Die Mutter aber. Sie bekommt viel Besuch. Eine schöne Frau, du weißt ja, wie es so ist.“
„Nein! Das ist nicht meine Larissa“, Vadim beruhigte sich. „Meine Larissa ist anders.“
Zwei Stunden vergingen wie im Fluge. Vadim unterhielt die Erwachsenen und die Kinder und verteilte die Geschenke. Dann erinnerte er sich an die Bitte des Mädchens mit den grünen Augen und fragte David nach seiner Wohnung.
Er ging in seinem Kostüm die Treppe hinauf, klingelte. Die Tür öffnete ihm - Larissa.
Seine Larissa! Sie war noch schöner geworden. Sie war so schön, wie keine andere auf der ganzen Welt.
„Was wollen Sie?“ fragte die junge Frau erstaunt.
Er konnte nicht mehr atmen. Er wusste nicht, was er sagen sollte. Er stand da und blinzelte nur mit seinen Augen. Im Kopf aber klopften Davids Worte wie Hämmerchen: „Sie bekommt viel Besuch. Du weißt ja, wie es so ist.“
„ Väterchen Frost! Er ist zu mir gekommen.“ Neben Larissa erschien das kleine Mädchen mit den grünen Augen. Sie nahm Vadim an die Hand und führte ihn in die Wohnung.
„Es ist merkwürdig, dieses Väterchen Frost“, sagte die Frau zu dem Kind und sah Vadim aufmerksam an.
Vadim zitterten Knie und Hände. Noch immer konnte er kein Wort über die Lippen bringen. Er setzte sich auf ein Sofa, an dem ein Tisch mit einer Nähmaschine stand. Mehrere, unordentliche Schnitte lagen darauf. Vadim schloss die Augen.
„Hallo!? Sind Sie betrunken?“ Wie im Schlaf hörte er Larissas Stimme. „Gehen Sie!
Gehen Sie sofort hinaus!“
„Mama!“ quengelte das Mädchen. „Warum jagst du ihn weg? Väterchen Frost ist zu mir gekommen, ich habe mit ihm draußen gesprochen.“
„Darf ich einen Schluck Wasser bekommen?“ fragte Vadim heiser.

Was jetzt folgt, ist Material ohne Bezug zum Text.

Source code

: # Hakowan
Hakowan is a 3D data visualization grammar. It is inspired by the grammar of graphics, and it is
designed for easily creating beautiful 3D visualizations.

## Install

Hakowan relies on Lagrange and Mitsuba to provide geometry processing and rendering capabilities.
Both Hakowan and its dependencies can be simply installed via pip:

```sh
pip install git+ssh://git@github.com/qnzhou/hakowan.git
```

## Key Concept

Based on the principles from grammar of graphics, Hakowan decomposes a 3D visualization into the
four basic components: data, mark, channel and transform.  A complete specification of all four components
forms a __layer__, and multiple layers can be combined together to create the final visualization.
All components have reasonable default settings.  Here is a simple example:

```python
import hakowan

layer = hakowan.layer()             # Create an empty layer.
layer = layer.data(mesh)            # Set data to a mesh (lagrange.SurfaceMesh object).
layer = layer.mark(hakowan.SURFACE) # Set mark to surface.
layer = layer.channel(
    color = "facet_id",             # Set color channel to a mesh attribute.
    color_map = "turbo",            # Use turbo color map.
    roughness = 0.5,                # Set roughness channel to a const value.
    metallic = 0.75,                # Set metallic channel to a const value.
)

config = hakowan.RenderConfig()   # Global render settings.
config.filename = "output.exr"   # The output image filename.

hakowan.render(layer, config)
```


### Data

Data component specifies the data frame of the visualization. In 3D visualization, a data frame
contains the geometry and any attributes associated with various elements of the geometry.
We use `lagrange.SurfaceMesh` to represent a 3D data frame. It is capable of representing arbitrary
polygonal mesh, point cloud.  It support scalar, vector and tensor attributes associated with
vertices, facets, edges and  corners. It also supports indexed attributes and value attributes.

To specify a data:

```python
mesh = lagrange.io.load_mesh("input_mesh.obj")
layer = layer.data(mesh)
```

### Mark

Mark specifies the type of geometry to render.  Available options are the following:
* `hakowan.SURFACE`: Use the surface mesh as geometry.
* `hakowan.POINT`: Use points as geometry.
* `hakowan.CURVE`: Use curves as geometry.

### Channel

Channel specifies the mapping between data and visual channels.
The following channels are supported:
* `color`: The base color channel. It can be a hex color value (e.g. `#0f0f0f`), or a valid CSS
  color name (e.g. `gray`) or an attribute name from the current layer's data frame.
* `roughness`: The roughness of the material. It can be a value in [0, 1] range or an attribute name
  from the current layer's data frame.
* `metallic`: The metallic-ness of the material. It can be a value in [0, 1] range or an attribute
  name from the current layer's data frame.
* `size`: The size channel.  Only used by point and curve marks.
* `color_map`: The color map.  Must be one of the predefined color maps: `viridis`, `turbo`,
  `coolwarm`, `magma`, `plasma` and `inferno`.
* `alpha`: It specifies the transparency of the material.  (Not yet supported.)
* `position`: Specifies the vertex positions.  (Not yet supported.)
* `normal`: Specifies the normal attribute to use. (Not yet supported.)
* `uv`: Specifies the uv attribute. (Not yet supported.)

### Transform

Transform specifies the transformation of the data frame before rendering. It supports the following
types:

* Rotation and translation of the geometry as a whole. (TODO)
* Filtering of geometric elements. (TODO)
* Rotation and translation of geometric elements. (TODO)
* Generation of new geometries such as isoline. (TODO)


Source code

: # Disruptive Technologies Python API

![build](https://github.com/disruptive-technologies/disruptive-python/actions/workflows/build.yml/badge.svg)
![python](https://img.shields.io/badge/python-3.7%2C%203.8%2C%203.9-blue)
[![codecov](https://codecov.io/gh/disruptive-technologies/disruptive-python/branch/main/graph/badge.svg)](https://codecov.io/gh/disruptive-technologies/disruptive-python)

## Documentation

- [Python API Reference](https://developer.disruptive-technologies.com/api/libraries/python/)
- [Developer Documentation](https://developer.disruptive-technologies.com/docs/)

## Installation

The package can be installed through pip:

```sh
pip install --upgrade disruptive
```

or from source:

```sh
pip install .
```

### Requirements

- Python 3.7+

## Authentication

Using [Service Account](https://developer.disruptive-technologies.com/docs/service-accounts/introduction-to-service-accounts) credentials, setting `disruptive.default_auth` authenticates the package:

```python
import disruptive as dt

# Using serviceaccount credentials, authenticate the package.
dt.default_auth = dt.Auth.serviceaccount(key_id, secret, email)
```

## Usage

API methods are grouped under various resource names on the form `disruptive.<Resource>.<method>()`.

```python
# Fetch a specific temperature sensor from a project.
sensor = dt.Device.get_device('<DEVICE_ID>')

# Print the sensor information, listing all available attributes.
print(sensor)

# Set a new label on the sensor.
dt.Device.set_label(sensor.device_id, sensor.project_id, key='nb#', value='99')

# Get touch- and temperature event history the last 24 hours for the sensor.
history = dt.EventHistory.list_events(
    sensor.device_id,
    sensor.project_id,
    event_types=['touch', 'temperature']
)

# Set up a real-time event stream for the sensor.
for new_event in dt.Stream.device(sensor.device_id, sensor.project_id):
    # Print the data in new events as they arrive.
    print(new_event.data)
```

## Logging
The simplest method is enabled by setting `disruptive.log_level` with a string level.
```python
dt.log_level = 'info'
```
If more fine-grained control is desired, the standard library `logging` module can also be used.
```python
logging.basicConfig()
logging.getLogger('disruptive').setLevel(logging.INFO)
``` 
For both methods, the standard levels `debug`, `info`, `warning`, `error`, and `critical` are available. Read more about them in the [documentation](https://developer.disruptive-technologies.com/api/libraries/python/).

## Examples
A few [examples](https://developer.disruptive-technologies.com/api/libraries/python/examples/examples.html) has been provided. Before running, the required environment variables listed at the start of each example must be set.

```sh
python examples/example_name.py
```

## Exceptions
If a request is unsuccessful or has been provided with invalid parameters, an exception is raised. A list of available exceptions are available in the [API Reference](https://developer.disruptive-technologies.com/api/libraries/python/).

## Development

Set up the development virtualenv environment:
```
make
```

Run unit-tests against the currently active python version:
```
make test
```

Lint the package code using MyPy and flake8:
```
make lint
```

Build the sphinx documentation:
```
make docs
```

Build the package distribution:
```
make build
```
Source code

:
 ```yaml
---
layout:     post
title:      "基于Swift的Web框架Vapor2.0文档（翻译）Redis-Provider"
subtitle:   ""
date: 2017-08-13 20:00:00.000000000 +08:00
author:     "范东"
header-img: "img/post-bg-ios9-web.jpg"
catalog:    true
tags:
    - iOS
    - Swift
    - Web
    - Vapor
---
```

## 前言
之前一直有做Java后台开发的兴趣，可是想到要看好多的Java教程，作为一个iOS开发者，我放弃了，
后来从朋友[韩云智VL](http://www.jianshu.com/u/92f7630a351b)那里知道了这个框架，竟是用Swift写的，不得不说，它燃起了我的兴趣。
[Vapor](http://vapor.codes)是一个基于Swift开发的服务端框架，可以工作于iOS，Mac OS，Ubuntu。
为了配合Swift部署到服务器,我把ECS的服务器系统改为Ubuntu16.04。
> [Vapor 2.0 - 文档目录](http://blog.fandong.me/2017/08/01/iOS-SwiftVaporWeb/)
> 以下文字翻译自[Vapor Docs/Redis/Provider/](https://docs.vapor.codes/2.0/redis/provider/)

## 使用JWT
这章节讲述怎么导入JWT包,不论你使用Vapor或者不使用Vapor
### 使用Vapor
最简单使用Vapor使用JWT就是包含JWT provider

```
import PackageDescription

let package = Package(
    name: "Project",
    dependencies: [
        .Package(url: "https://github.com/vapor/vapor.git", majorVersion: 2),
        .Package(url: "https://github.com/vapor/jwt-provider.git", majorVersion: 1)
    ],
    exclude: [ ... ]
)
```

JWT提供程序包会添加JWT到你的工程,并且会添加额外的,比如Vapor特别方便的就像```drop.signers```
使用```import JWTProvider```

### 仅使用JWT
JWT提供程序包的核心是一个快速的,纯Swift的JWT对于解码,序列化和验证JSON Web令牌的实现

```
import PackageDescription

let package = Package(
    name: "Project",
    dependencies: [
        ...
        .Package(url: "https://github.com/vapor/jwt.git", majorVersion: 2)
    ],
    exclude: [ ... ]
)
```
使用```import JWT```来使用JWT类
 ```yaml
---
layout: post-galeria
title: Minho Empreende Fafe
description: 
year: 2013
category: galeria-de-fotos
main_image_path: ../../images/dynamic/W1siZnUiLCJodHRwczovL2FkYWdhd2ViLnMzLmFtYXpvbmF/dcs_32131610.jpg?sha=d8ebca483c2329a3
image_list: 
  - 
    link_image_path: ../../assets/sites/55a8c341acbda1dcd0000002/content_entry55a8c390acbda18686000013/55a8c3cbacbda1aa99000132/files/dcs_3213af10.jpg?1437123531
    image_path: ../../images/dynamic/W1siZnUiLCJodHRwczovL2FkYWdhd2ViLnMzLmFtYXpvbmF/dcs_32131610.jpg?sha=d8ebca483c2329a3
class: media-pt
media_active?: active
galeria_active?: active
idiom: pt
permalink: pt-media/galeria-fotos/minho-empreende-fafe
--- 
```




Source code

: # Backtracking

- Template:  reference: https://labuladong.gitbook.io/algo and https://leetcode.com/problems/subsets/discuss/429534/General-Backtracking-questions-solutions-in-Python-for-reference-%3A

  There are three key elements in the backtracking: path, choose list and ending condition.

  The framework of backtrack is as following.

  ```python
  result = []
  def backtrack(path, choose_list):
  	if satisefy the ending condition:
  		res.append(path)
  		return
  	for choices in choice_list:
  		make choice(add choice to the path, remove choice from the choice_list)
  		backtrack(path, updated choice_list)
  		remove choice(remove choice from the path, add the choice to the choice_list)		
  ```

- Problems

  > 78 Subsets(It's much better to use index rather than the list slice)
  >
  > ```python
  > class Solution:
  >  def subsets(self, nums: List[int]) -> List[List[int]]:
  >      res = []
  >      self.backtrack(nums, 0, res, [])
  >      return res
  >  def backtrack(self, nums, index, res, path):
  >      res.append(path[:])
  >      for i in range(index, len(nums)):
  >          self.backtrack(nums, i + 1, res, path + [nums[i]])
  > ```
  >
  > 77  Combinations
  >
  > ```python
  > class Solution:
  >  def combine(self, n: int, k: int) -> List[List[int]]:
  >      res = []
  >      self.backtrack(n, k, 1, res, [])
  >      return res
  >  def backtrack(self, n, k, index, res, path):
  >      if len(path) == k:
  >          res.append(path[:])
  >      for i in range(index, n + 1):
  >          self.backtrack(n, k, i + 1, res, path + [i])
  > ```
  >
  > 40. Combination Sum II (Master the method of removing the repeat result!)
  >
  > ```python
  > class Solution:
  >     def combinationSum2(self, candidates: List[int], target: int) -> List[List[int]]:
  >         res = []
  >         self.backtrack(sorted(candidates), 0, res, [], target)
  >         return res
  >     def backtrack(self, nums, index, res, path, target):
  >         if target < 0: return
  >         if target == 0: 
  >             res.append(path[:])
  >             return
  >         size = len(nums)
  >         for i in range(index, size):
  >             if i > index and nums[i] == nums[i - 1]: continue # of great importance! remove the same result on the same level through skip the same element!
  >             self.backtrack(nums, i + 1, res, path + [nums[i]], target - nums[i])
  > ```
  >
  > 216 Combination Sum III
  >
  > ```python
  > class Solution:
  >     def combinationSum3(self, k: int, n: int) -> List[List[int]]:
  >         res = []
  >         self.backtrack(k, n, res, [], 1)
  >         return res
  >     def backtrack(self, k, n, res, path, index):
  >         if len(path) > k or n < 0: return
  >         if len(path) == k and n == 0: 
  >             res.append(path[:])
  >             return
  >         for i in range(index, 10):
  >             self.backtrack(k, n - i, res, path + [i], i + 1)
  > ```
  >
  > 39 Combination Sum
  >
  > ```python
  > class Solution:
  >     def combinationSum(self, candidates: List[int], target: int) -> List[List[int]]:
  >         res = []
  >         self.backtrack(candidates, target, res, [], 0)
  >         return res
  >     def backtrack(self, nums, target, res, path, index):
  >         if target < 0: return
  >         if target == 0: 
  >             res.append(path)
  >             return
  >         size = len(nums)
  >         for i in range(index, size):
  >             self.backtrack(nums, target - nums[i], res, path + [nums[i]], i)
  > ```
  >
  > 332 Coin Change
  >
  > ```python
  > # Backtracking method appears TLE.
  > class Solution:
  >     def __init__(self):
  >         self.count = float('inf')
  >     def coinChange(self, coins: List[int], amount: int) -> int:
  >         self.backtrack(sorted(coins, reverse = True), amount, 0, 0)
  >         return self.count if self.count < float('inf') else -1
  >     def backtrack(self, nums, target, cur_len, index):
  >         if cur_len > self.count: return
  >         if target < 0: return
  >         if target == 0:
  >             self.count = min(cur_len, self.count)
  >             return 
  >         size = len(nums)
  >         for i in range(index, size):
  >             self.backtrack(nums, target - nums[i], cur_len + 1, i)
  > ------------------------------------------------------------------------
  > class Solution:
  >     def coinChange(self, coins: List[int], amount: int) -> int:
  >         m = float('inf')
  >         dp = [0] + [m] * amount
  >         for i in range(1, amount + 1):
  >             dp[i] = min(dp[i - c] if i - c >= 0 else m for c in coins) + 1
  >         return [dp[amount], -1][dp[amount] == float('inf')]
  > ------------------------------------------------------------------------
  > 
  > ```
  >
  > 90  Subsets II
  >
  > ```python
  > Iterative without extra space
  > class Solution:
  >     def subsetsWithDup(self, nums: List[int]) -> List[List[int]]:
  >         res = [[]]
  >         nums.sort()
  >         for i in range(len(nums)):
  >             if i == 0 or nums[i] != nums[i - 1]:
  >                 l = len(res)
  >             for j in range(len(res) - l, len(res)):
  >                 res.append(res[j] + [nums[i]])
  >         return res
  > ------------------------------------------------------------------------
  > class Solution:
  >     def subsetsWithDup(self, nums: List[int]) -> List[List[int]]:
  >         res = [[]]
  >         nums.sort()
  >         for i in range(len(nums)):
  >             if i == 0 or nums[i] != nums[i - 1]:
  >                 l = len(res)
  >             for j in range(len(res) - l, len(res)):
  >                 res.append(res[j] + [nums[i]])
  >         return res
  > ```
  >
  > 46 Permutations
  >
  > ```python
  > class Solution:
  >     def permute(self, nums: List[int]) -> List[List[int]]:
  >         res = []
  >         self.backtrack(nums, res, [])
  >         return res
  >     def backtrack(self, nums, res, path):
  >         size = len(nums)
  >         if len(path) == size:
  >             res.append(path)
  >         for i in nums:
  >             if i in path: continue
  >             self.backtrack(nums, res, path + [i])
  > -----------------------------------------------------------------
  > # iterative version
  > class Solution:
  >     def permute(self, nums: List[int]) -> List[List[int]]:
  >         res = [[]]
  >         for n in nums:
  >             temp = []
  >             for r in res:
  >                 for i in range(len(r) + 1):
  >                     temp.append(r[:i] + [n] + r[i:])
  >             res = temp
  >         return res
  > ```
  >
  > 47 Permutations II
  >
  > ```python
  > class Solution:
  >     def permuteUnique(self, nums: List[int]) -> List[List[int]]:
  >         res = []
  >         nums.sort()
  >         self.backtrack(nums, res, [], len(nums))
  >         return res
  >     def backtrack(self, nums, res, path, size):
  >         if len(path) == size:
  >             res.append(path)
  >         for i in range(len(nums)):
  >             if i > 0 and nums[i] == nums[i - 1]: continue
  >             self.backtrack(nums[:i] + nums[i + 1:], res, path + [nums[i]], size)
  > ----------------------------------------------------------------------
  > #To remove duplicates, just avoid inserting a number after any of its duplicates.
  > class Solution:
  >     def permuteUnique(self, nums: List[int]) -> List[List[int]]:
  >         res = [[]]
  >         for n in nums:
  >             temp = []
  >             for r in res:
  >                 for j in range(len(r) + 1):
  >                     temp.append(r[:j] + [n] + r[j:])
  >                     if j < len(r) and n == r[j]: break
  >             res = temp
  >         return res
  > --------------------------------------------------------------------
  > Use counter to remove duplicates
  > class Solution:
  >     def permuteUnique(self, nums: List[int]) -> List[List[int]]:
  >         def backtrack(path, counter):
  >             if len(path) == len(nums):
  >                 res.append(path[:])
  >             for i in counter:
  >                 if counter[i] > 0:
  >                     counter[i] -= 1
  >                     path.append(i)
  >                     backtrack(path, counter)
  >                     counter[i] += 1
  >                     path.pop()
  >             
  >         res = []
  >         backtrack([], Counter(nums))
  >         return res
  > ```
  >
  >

„Geht es Ihnen nicht gut?“ Die Frau änderte ihren Ton. Sie flitzte in die Küche.
Das Mädchen lief zu Vadim, setzte sich auf seine Knie und drückte das Gesicht
an seine Brust: „Warte, Väterchen, gleich geht es dir besser. Gleich ist wieder alles gut.“
Larissa kehrte mit einem Glas Wasser ins Wohnzimmer zurück. Vadim ließ das Mädchen von seinen Knien hinunter, stellte das Glas auf den Boden und riss mit einem Ruck die Maske mit dem Schnurrbart und dem Vollbart vom Gesicht.
„Vadim!“ rief die Frau. „Woher kommst du, Vadim?“
„Geh weg von diesem Mann!“ befahl sie dem Mädchen eine Sekunde später. „Dieser Mensch hat uns vor fünf Jahren verlassen. Er wollte nichts von uns wissen.“
Tränen liefen aus ihren Augen. Sie schluchzte und wiederholte: „Geh, Vadim, geh weg!“
Vadim ging zur Tür. Sein Herz schlug wild. Er wollte nicht mehr leben.
Ein Traum! Ein smaragdgrüner Traum. Nur ein Traum!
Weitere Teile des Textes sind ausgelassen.